EXERCISE BRIEF => Give the number of lines in the material below where the word "Langkah" shows up, without anything else.

DATA SHOWN =>
++++++++

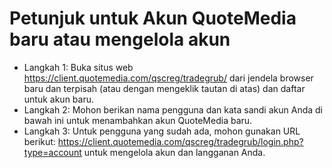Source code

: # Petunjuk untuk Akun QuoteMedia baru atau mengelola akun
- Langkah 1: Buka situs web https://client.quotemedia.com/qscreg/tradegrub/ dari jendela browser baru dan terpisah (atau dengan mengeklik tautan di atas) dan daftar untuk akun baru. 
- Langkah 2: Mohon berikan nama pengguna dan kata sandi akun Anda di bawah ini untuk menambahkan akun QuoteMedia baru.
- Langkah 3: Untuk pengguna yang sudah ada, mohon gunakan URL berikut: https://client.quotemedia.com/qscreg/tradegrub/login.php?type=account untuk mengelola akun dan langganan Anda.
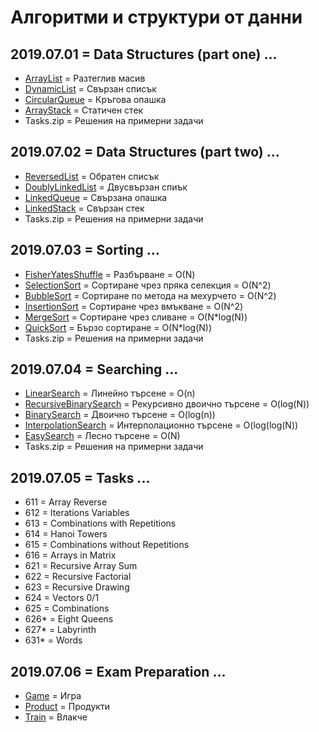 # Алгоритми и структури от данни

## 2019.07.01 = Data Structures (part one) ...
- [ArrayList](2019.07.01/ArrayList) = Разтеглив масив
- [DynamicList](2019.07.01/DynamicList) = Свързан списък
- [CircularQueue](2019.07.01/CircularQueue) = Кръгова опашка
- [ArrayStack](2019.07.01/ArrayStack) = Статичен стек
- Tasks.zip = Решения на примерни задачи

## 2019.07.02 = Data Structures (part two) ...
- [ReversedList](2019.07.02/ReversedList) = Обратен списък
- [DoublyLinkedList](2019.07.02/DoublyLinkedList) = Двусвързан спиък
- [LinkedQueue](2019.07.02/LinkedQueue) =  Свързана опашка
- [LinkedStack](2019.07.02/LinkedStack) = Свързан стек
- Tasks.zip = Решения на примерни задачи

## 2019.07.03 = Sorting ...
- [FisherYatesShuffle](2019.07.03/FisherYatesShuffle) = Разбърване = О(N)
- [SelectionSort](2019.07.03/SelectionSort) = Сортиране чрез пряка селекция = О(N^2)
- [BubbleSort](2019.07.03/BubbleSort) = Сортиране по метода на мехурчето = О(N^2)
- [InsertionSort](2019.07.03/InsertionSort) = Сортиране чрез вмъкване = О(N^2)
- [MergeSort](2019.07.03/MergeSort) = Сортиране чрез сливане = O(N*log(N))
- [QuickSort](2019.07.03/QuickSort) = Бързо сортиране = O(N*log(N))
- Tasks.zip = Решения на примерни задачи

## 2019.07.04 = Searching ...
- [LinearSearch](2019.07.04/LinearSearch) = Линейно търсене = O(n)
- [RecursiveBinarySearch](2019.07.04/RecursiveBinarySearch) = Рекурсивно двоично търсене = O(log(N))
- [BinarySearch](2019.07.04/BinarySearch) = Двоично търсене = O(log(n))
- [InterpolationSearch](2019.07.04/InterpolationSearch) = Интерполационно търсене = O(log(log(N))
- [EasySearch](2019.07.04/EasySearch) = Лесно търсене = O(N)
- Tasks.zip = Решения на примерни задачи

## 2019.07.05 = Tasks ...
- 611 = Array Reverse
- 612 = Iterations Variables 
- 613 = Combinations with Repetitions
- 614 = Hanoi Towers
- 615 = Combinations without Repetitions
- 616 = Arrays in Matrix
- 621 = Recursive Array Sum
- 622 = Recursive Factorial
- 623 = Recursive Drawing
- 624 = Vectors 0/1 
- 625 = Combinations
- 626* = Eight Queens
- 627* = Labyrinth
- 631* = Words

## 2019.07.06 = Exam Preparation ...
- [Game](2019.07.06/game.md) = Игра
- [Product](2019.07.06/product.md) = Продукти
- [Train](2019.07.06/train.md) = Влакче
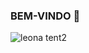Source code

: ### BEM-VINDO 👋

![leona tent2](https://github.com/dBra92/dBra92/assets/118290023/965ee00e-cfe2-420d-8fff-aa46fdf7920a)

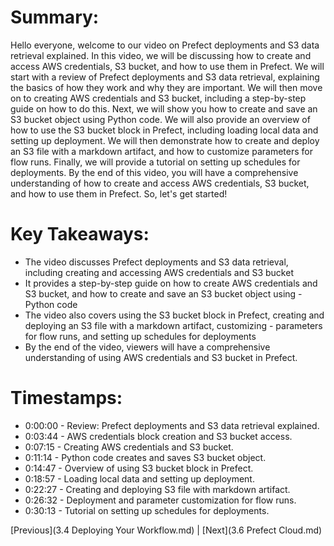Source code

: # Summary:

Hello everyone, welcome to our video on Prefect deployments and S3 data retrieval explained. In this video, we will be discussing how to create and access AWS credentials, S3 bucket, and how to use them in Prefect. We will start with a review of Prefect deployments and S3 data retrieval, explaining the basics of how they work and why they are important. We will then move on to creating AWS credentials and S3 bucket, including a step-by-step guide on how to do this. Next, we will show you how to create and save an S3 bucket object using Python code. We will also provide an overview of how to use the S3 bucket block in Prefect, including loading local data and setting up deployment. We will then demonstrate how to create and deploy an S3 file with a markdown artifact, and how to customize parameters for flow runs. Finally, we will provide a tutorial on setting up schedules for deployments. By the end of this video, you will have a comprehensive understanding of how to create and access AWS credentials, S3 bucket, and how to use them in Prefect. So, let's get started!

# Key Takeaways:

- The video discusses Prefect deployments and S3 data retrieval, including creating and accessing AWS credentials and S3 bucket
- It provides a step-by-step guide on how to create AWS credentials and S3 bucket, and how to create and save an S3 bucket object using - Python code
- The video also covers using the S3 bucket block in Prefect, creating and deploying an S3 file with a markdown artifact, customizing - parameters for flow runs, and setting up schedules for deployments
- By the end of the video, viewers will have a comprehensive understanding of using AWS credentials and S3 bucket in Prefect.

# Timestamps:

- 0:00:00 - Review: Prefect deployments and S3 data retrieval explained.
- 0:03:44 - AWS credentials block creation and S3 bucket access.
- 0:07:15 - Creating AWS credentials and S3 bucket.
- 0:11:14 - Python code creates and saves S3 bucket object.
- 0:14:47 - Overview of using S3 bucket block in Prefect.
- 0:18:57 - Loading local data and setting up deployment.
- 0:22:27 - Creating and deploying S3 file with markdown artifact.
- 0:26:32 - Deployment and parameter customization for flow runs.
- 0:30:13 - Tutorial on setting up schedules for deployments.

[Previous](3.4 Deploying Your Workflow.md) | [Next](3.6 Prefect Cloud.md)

++++++++

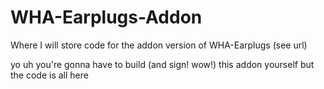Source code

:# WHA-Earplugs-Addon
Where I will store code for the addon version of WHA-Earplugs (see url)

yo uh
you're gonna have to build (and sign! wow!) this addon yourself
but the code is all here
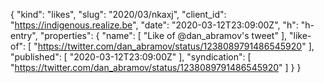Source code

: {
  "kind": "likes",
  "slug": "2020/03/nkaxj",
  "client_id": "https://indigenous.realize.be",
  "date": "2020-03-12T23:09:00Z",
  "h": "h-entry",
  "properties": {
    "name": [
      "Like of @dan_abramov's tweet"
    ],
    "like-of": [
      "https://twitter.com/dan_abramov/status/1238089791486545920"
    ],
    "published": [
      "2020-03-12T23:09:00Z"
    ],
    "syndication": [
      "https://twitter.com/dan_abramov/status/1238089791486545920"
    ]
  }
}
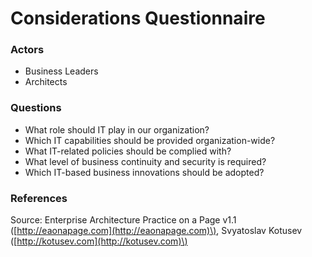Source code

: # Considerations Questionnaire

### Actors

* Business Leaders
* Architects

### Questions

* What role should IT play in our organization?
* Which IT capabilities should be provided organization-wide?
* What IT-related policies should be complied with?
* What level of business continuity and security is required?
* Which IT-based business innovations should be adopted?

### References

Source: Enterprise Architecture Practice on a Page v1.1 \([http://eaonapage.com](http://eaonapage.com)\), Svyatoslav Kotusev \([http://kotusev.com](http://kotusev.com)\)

++++++++

TASK SOLUTION => 3